=== Section Start ===

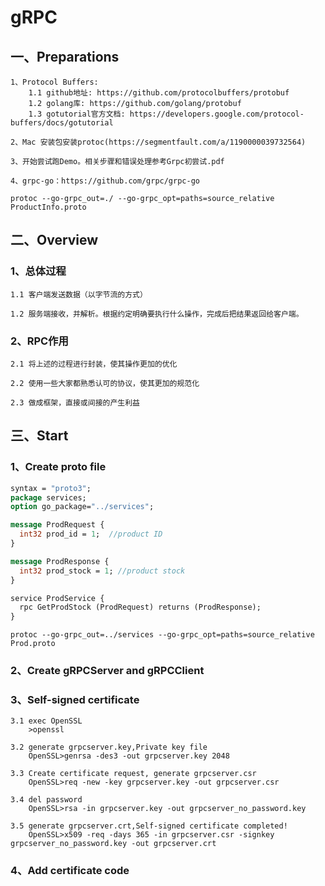 # gRPC

## 一、Preparations
```
1、Protocol Buffers: 
    1.1 github地址: https://github.com/protocolbuffers/protobuf
    1.2 golang库: https://github.com/golang/protobuf
    1.3 gotutorial官方文档: https://developers.google.com/protocol-buffers/docs/gotutorial
    
2、Mac 安装包安装protoc(https://segmentfault.com/a/1190000039732564)

3、开始尝试跑Demo。相关步骤和错误处理参考Grpc初尝试.pdf

4、grpc-go：https://github.com/grpc/grpc-go

protoc --go-grpc_out=./ --go-grpc_opt=paths=source_relative ProductInfo.proto

```
    
## 二、Overview

### 1、总体过程
```
1.1 客户端发送数据（以字节流的方式）

1.2 服务端接收，并解析。根据约定明确要执行什么操作，完成后把结果返回给客户端。
```
    
### 2、RPC作用
```
2.1 将上述的过程进行封装，使其操作更加的优化

2.2 使用一些大家都熟悉认可的协议，使其更加的规范化

2.3 做成框架，直接或间接的产生利益
```


## 三、Start

### 1、Create proto file
```protobuf
syntax = "proto3";
package services;
option go_package="../services";

message ProdRequest {
  int32 prod_id = 1;  //product ID
}

message ProdResponse {
  int32 prod_stock = 1; //product stock
}

service ProdService {
  rpc GetProdStock (ProdRequest) returns (ProdResponse);
}
```

```shell
protoc --go-grpc_out=../services --go-grpc_opt=paths=source_relative Prod.proto
```

### 2、Create gRPCServer and gRPCClient

### 3、Self-signed certificate
```shell
3.1 exec OpenSSL
    >openssl

3.2 generate grpcserver.key,Private key file
    OpenSSL>genrsa -des3 -out grpcserver.key 2048

3.3 Create certificate request, generate grpcserver.csr
    OpenSSL>req -new -key grpcserver.key -out grpcserver.csr

3.4 del password
    OpenSSL>rsa -in grpcserver.key -out grpcserver_no_password.key

3.5 generate grpcserver.crt,Self-signed certificate completed!
    OpenSSL>x509 -req -days 365 -in grpcserver.csr -signkey grpcserver_no_password.key -out grpcserver.crt

```

### 4、Add certificate code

=== Section End ===

_ABOUT THIS EXERCISE_: Write down how many lines above contain the string "certificate", and nothing besides.

_SOLUTION TO THIS EXERCISE_: 4